Last week, municipal officials agreed to stay a trial stemming from a code enforcement violation issued to a South Madison Street property owner in June.
Outside of City Hall, Joe James, the defendant, told The Journal that municipal officials had overstepped their duties and failed to comply with court procedures. James said, for example, prosecutors failed to provide discovery in the case until last week’s scheduled trial date, Monday, Jan. 4.
“The city is trying to change the rules,” he said.
According to municipal records, the case was transferred from code enforcement officer Robert Lindvall, who initially issued a courtesy notice in regard to the pending nuisance complaint on June 10, to interim building director Sam Proffer, who closed the case on Aug. 3, after James complied with a court agreement to install a privacy fence, effectively obstructing the public’s view of his backyard.
“They didn’t tell me how long the fence had to be up,” James said last week. “I didn’t like it, so I took it down.”

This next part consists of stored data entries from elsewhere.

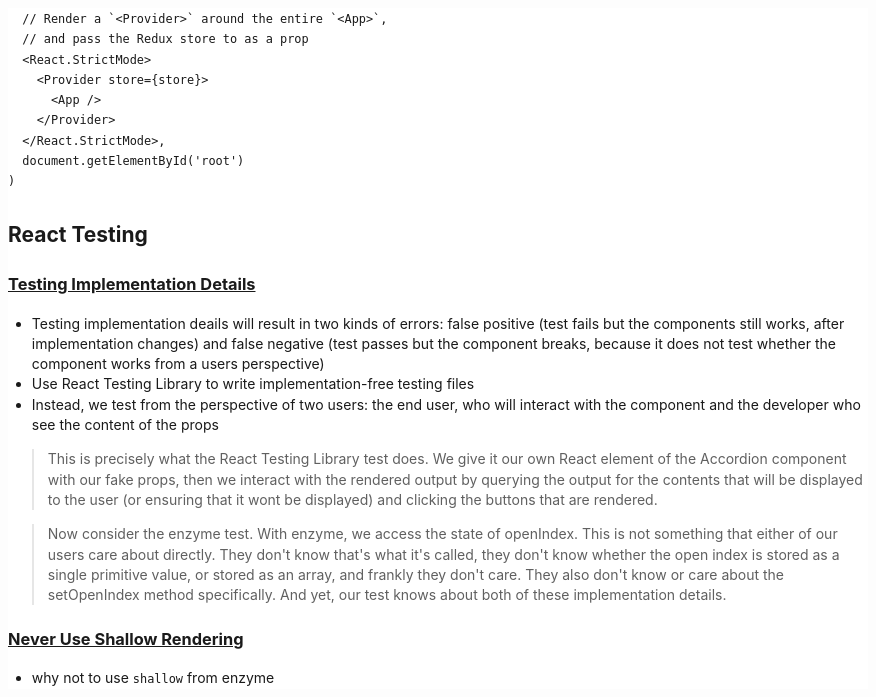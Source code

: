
 ```
  // Render a `<Provider>` around the entire `<App>`,
  // and pass the Redux store to as a prop
  <React.StrictMode>
    <Provider store={store}>
      <App />
    </Provider>
  </React.StrictMode>,
  document.getElementById('root')
)
```
## React Testing
### [Testing Implementation Details](https://kentcdodds.com/blog/testing-implementation-details)
* Testing implementation deails will result in two kinds of errors: false positive (test fails but the components still works, after implementation changes) and false negative (test passes but the component breaks, because it does not test whether the component works from a users perspective)
* Use React Testing Library to write implementation-free testing files
* Instead, we test from the perspective of two users: the end user, who will interact with the component and the developer who see the content of the props
> This is precisely what the React Testing Library test does. We give it our own React element of the Accordion component with our fake props, then we interact with the rendered output by querying the output for the contents that will be displayed to the user (or ensuring that it wont be displayed) and clicking the buttons that are rendered.

> Now consider the enzyme test. With enzyme, we access the state of openIndex. This is not something that either of our users care about directly. They don't know that's what it's called, they don't know whether the open index is stored as a single primitive value, or stored as an array, and frankly they don't care. They also don't know or care about the setOpenIndex method specifically. And yet, our test knows about both of these implementation details.

### [Never Use Shallow Rendering](https://kentcdodds.com/blog/why-i-never-use-shallow-rendering)
* why not to use `shallow` from enzyme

After removing the fence in early September, Proffer reopened the case against James in late October, re-issuing a municipal summons for failure to comply. Last week’s scheduled trial date was stayed until May 2, after James agreed to re-install the privacy fence.
After the hearing, James said he planned to comply with the court’s instruction, but he reiterated his irritation over city officials trespassing onto his property.
“They have no (expletive) business being on my property,” James said.
“No one has complained about my property, and I’ve lived there for 32 years,” he continued. “The city is making a big to-do over nothing. It’s not right.”
In late spring and early summer last year, Cortez experienced early monsoon-like conditions receiving above normal rainfall. Tall weeds were commonplace across town, in residential yards, alleyways and along city rights-of-way.
After receiving the initial code violation, James purchased a half-page advertisement in The Journal as a light-hearted attempt to showcase to the community that a “lawn cop” had trespassed onto his property.
“He’s a bully,” James described Lindvall at the time. “He intimidates people.”
James didn’t file an official complaint with the city, per se, but he did call Lindvall in June.
“I didn’t threaten him,” said James. “I promised him that if he ever came onto my property again that I was going to whip his ass.”
Last week, James renewed his vow, telling The Journal that he would assault any city official that he found trespassing on his property.
“When the police are looking for a criminal, they come and ask me if they can go into my backyard,” James said. “You don’t go onto someone’s property, and tell them they are the ones that (expletive) up.”